I could not agree more, because it is in families where we learn to value life, to express love and concern for family, friends, and strangers; where we gain confidence, and where we grow and learn about interacting with others and the world around us.  Unfortunately, our society has become so fragmented and families are disintegrating at an increasingly rapid pace.  Many children do not have the safety and security found within a loving home that is vital to their emotional, mental, and spiritual growth.  My last post detailed our responsibility to be that "village" and watch for those children who need comfort outside the walls of their own homes.

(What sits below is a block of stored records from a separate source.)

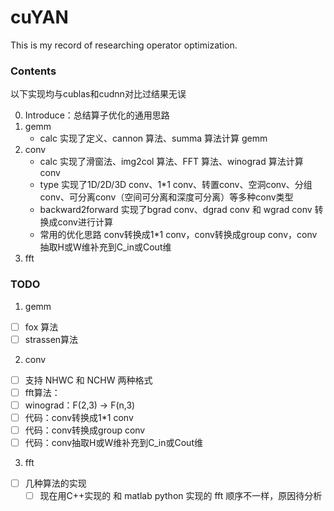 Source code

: # cuYAN

This is my record of researching operator optimization.

### Contents

以下实现均与cublas和cudnn对比过结果无误

0. Introduce：总结算子优化的通用思路
1. gemm
    - calc
      实现了定义、cannon 算法、summa 算法计算 gemm
2. conv
    - calc
      实现了滑窗法、img2col 算法、FFT 算法、winograd 算法计算 conv
    - type
      实现了1D/2D/3D conv、1*1 conv、转置conv、空洞conv、分组conv、可分离conv（空间可分离和深度可分离）等多种conv类型
    - backward2forward
      实现了bgrad conv、dgrad conv 和 wgrad conv 转换成conv进行计算
    - 常用的优化思路
      conv转换成1*1 conv，conv转换成group conv，conv抽取H或W维补充到C_in或Cout维
3. fft


### TODO

1. gemm

- [ ] fox 算法
- [ ] strassen算法

2. conv

- [ ] 支持 NHWC 和 NCHW 两种格式
- [ ] fft算法：
- [ ] winograd：F(2,3) -> F(n,3)
- [ ] 代码：conv转换成1*1 conv
- [ ] 代码：conv转换成group conv
- [ ] 代码：conv抽取H或W维补充到C_in或Cout维

3. fft

- [ ] 几种算法的实现
  - [ ] 现在用C++实现的 和 matlab python 实现的 fft 顺序不一样，原因待分析
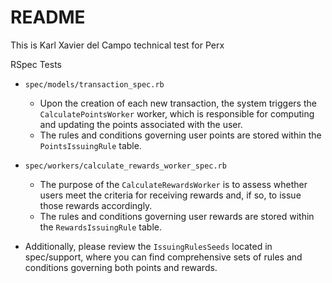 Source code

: # README

This is Karl Xavier del Campo technical test for Perx

RSpec Tests

* `spec/models/transaction_spec.rb`
  - Upon the creation of each new transaction, the system triggers the `CalculatePointsWorker` worker, which is responsible for computing and updating the points associated with the user.
  - The rules and conditions governing user points are stored within the `PointsIssuingRule` table.

* `spec/workers/calculate_rewards_worker_spec.rb`
  - The purpose of the `CalculateRewardsWorker` is to assess whether users meet the criteria for receiving rewards and, if so, to issue those rewards accordingly.
  - The rules and conditions governing user rewards are stored within the `RewardsIssuingRule` table.
 
* Additionally, please review the `IssuingRulesSeeds` located in spec/support, where you can find comprehensive sets of rules and conditions governing both points and rewards.

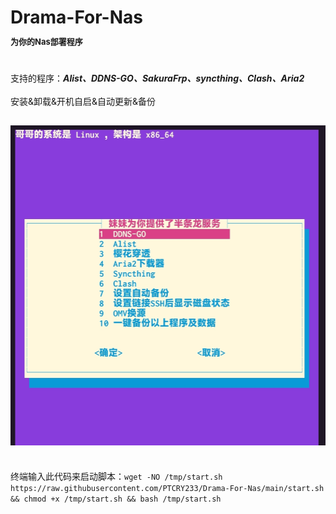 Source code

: **Drama-For-Nas**
</br>
<font size=2>为你的Nas部署程序</font>
</br>
===
</br>支持的程序：***Alist、DDNS-GO、SakuraFrp、syncthing、Clash、Aria2***</br>
</br>安装&卸载&开机自启&自动更新&备份</br>

![Her](https://raw.githubusercontent.com/PTCRY233/Drama-For-Nas/main/Screenshot_2023-11-05-10-33-59-377_com.termux-edit.jpg)
---
</br>终端输入此代码来启动脚本：`wget -NO /tmp/start.sh https://raw.githubusercontent.com/PTCRY233/Drama-For-Nas/main/start.sh && chmod +x /tmp/start.sh && bash /tmp/start.sh`</br>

Indeed, we are our "brother's keeper" and should do all in our power to strengthen homes and families wherever we are in the nation, or we will continue to witness violence and tragedy.  The message from our modern prophets in the document, "The Family: A Proclamation to the World" is one of pure truth, testimony, and hope.  The words of this proclamation have been running through my mind ever since I read the article, particularly this portion:

HUSBAND AND WIFE have a solemn responsibility to love and care for each other and for their children. “Children are an heritage of the Lord” (Psalm 127:3). Parents have a sacred duty to rear their children in love and righteousness, to provide for their physical and spiritual needs, and to teach them to love and serve one another, observe the commandments of God, and be law-abiding citizens wherever they live. Husbands and wives—mothers and fathers—will be held accountable before God for the discharge of these obligations.

WE WARN that individuals who violate covenants of chastity, who abuse spouse or offspring, or who fail to fulfill family responsibilities will one day stand accountable before God. Further, we warn that the disintegration of the family will bring upon individuals, communities, and nations the calamities foretold by ancient and modern prophets.
WE CALL UPON responsible citizens and officers of government everywhere to promote those measures designed to maintain and strengthen the family as the fundamental unit of society.
It IS about family, it's all about family.  The nations with the strongest homes and families will be the most successful nations.  We should do all we can to maintain and strengthen our own families, as well as support those mothers, fathers, and children desperately looking for role models and friendship.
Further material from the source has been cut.